### [DATA SUPPLIED]
********************

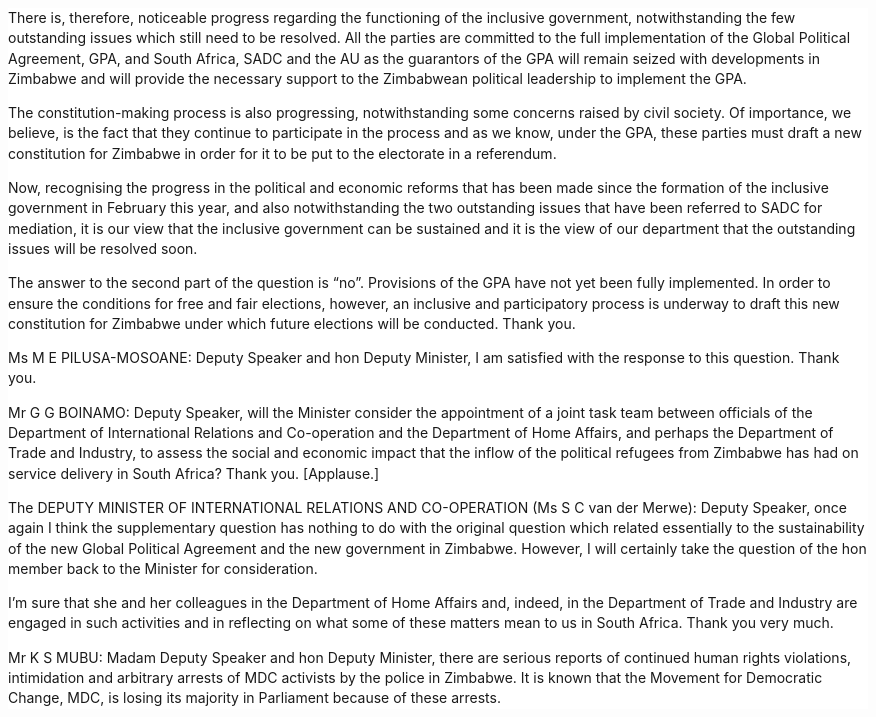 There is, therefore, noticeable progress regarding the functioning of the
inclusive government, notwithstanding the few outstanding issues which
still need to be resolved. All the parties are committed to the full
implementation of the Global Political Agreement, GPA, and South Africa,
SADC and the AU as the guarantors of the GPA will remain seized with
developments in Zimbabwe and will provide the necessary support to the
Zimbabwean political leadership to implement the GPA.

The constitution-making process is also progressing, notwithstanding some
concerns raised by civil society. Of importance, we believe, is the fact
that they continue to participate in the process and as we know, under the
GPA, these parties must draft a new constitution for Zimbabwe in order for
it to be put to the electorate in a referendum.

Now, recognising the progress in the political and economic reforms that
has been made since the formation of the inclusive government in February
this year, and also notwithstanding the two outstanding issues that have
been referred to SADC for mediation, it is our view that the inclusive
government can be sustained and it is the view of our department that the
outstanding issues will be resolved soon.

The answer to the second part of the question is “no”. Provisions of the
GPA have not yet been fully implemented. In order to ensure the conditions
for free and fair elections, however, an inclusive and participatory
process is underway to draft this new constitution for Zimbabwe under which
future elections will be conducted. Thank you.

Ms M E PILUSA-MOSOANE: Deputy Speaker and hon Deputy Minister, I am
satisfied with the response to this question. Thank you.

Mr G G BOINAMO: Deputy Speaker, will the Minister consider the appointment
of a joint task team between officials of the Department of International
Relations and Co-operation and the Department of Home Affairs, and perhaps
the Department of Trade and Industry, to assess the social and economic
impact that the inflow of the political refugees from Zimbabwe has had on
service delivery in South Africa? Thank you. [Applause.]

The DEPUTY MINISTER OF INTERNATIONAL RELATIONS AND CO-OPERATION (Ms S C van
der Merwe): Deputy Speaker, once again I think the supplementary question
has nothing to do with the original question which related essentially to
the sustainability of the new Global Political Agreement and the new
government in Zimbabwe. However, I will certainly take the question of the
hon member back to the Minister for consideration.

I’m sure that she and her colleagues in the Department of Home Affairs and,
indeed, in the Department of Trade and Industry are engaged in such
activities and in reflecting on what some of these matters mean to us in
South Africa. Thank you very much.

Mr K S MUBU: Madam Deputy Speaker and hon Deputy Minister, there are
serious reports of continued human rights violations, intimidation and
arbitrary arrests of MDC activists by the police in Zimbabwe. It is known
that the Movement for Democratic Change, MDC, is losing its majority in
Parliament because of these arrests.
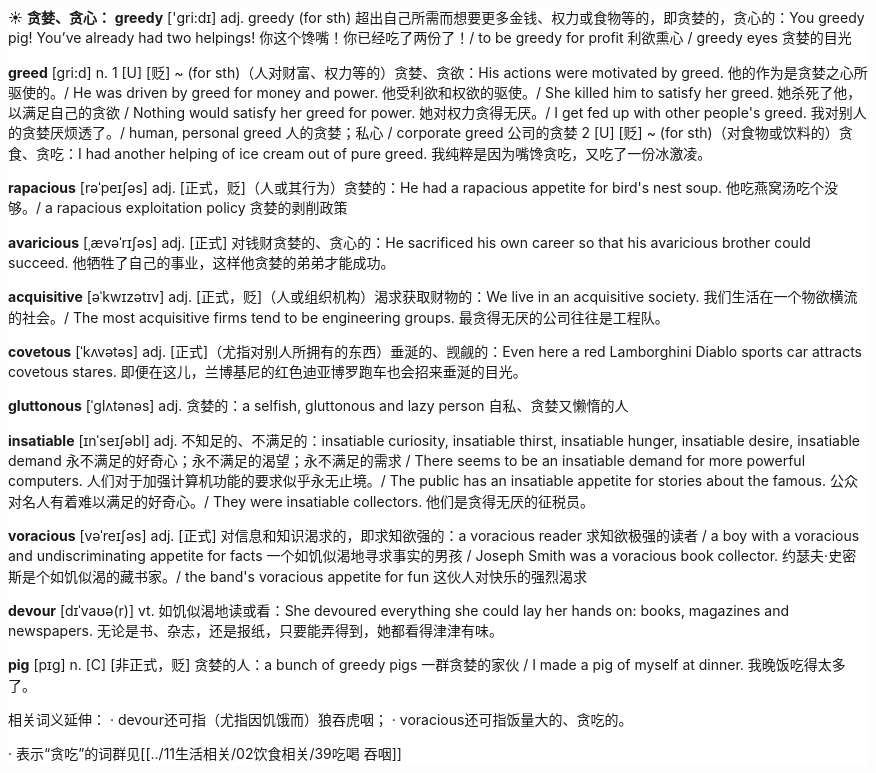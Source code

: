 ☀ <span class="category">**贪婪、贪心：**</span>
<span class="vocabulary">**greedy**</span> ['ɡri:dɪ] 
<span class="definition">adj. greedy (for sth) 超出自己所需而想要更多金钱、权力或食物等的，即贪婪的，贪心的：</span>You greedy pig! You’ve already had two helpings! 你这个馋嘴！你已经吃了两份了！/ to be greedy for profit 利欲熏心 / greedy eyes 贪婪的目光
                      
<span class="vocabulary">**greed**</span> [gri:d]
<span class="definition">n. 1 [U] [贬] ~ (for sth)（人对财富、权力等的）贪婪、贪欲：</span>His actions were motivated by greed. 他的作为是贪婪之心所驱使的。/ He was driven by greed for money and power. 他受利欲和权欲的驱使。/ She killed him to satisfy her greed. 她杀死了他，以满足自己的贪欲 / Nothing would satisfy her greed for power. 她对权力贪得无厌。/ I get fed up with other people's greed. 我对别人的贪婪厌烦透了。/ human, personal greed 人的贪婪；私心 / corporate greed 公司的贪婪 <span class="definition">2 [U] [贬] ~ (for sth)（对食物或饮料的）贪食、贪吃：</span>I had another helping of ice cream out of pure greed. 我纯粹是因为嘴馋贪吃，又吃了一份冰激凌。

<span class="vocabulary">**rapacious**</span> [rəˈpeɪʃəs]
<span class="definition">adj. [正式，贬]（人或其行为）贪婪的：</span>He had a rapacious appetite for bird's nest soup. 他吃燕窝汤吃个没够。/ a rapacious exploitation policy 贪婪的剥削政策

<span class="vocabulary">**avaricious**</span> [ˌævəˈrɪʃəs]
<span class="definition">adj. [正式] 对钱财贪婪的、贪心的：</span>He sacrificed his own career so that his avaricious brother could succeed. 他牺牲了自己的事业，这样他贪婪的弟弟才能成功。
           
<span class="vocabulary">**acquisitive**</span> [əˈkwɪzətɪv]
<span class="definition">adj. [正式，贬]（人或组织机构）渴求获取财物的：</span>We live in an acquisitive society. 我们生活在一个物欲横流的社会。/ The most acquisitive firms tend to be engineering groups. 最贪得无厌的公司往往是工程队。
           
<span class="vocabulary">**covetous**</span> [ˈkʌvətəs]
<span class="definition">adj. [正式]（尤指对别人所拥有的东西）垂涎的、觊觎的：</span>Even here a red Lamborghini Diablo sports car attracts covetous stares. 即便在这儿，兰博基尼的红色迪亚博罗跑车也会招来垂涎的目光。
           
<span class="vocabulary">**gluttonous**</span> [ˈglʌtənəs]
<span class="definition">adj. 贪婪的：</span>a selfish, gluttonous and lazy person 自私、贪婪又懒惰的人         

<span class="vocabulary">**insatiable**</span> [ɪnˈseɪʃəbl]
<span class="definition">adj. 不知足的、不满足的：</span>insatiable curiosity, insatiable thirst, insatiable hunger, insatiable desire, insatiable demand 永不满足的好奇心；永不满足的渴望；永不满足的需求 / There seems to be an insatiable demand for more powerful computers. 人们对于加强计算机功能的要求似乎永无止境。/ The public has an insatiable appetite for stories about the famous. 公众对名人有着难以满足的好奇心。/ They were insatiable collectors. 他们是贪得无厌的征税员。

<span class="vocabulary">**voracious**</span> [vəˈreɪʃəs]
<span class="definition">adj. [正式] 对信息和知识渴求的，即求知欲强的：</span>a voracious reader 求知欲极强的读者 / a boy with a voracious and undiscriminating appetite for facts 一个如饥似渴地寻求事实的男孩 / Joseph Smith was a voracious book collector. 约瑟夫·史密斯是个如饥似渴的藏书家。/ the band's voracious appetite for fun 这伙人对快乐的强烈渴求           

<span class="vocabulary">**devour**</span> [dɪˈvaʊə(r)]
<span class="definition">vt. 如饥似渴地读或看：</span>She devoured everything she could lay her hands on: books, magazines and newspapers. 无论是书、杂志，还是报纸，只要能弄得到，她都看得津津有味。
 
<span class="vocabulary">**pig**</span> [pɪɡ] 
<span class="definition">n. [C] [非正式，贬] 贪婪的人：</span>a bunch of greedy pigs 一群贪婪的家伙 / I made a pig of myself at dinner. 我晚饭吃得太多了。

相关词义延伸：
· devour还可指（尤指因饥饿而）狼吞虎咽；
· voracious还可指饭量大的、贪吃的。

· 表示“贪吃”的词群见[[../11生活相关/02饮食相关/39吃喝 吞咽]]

********************

### [PROBLEM TO SOLVE]
Word for word, return all the entries and skip their pictures.

### [WRITTEN ANSWER]
 There is, therefore, noticeable progress regarding the functioning of the
inclusive government, notwithstanding the few outstanding issues which
still need to be resolved. All the parties are committed to the full
implementation of the Global Political Agreement, GPA, and South Africa,
SADC and the AU as the guarantors of the GPA will remain seized with
developments in Zimbabwe and will provide the necessary support to the
Zimbabwean political leadership to implement the GPA.

The constitution-making process is also progressing, notwithstanding some
concerns raised by civil society. Of importance, we believe, is the fact
that they continue to participate in the process and as we know, under the
GPA, these parties must draft a new constitution for Zimbabwe in order for
it to be put to the electorate in a referendum.

Now, recognising the progress in the political and economic reforms that
has been made since the formation of the inclusive government in February
this year, and also notwithstanding the two outstanding issues that have
been referred to SADC for mediation, it is our view that the inclusive
government can be sustained and it is the view of our department that the
outstanding issues will be resolved soon.

The answer to the second part of the question is “no”. Provisions of the
GPA have not yet been fully implemented. In order to ensure the conditions
for free and fair elections, however, an inclusive and participatory
process is underway to draft this new constitution for Zimbabwe under which
future elections will be conducted. Thank you.

Ms M E PILUSA-MOSOANE: Deputy Speaker and hon Deputy Minister, I am
satisfied with the response to this question. Thank you.

Mr G G BOINAMO: Deputy Speaker, will the Minister consider the appointment
of a joint task team between officials of the Department of International
Relations and Co-operation and the Department of Home Affairs, and perhaps
the Department of Trade and Industry, to assess the social and economic
impact that the inflow of the political refugees from Zimbabwe has had on
service delivery in South Africa? Thank you. [Applause.]

The DEPUTY MINISTER OF INTERNATIONAL RELATIONS AND CO-OPERATION (Ms S C van
der Merwe): Deputy Speaker, once again I think the supplementary question
has nothing to do with the original question which related essentially to
the sustainability of the new Global Political Agreement and the new
government in Zimbabwe. However, I will certainly take the question of the
hon member back to the Minister for consideration.

I’m sure that she and her colleagues in the Department of Home Affairs and,
indeed, in the Department of Trade and Industry are engaged in such
activities and in reflecting on what some of these matters mean to us in
South Africa. Thank you very much.

Mr K S MUBU: Madam Deputy Speaker and hon Deputy Minister, there are
serious reports of continued human rights violations, intimidation and
arbitrary arrests of MDC activists by the police in Zimbabwe. It is known
that the Movement for Democratic Change, MDC, is losing its majority in
Parliament because of these arrests.
Source code

: ☀ <span class="category">**贪婪、贪心：**</span>
<span class="vocabulary">**greedy**</span> ['ɡri:dɪ] 
<span class="definition">adj. greedy (for sth) 超出自己所需而想要更多金钱、权力或食物等的，即贪婪的，贪心的：</span>You greedy pig! You’ve already had two helpings! 你这个馋嘴！你已经吃了两份了！/ to be greedy for profit 利欲熏心 / greedy eyes 贪婪的目光
                      
<span class="vocabulary">**greed**</span> [gri:d]
<span class="definition">n. 1 [U] [贬] ~ (for sth)（人对财富、权力等的）贪婪、贪欲：</span>His actions were motivated by greed. 他的作为是贪婪之心所驱使的。/ He was driven by greed for money and power. 他受利欲和权欲的驱使。/ She killed him to satisfy her greed. 她杀死了他，以满足自己的贪欲 / Nothing would satisfy her greed for power. 她对权力贪得无厌。/ I get fed up with other people's greed. 我对别人的贪婪厌烦透了。/ human, personal greed 人的贪婪；私心 / corporate greed 公司的贪婪 <span class="definition">2 [U] [贬] ~ (for sth)（对食物或饮料的）贪食、贪吃：</span>I had another helping of ice cream out of pure greed. 我纯粹是因为嘴馋贪吃，又吃了一份冰激凌。

<span class="vocabulary">**rapacious**</span> [rəˈpeɪʃəs]
<span class="definition">adj. [正式，贬]（人或其行为）贪婪的：</span>He had a rapacious appetite for bird's nest soup. 他吃燕窝汤吃个没够。/ a rapacious exploitation policy 贪婪的剥削政策

<span class="vocabulary">**avaricious**</span> [ˌævəˈrɪʃəs]
<span class="definition">adj. [正式] 对钱财贪婪的、贪心的：</span>He sacrificed his own career so that his avaricious brother could succeed. 他牺牲了自己的事业，这样他贪婪的弟弟才能成功。
           
<span class="vocabulary">**acquisitive**</span> [əˈkwɪzətɪv]
<span class="definition">adj. [正式，贬]（人或组织机构）渴求获取财物的：</span>We live in an acquisitive society. 我们生活在一个物欲横流的社会。/ The most acquisitive firms tend to be engineering groups. 最贪得无厌的公司往往是工程队。
           
<span class="vocabulary">**covetous**</span> [ˈkʌvətəs]
<span class="definition">adj. [正式]（尤指对别人所拥有的东西）垂涎的、觊觎的：</span>Even here a red Lamborghini Diablo sports car attracts covetous stares. 即便在这儿，兰博基尼的红色迪亚博罗跑车也会招来垂涎的目光。
           
<span class="vocabulary">**gluttonous**</span> [ˈglʌtənəs]
<span class="definition">adj. 贪婪的：</span>a selfish, gluttonous and lazy person 自私、贪婪又懒惰的人         

<span class="vocabulary">**insatiable**</span> [ɪnˈseɪʃəbl]
<span class="definition">adj. 不知足的、不满足的：</span>insatiable curiosity, insatiable thirst, insatiable hunger, insatiable desire, insatiable demand 永不满足的好奇心；永不满足的渴望；永不满足的需求 / There seems to be an insatiable demand for more powerful computers. 人们对于加强计算机功能的要求似乎永无止境。/ The public has an insatiable appetite for stories about the famous. 公众对名人有着难以满足的好奇心。/ They were insatiable collectors. 他们是贪得无厌的征税员。

<span class="vocabulary">**voracious**</span> [vəˈreɪʃəs]
<span class="definition">adj. [正式] 对信息和知识渴求的，即求知欲强的：</span>a voracious reader 求知欲极强的读者 / a boy with a voracious and undiscriminating appetite for facts 一个如饥似渴地寻求事实的男孩 / Joseph Smith was a voracious book collector. 约瑟夫·史密斯是个如饥似渴的藏书家。/ the band's voracious appetite for fun 这伙人对快乐的强烈渴求           

<span class="vocabulary">**devour**</span> [dɪˈvaʊə(r)]
<span class="definition">vt. 如饥似渴地读或看：</span>She devoured everything she could lay her hands on: books, magazines and newspapers. 无论是书、杂志，还是报纸，只要能弄得到，她都看得津津有味。
 
<span class="vocabulary">**pig**</span> [pɪɡ] 
<span class="definition">n. [C] [非正式，贬] 贪婪的人：</span>a bunch of greedy pigs 一群贪婪的家伙 / I made a pig of myself at dinner. 我晚饭吃得太多了。

相关词义延伸：
· devour还可指（尤指因饥饿而）狼吞虎咽；
· voracious还可指饭量大的、贪吃的。

· 表示“贪吃”的词群见[[../11生活相关/02饮食相关/39吃喝 吞咽]]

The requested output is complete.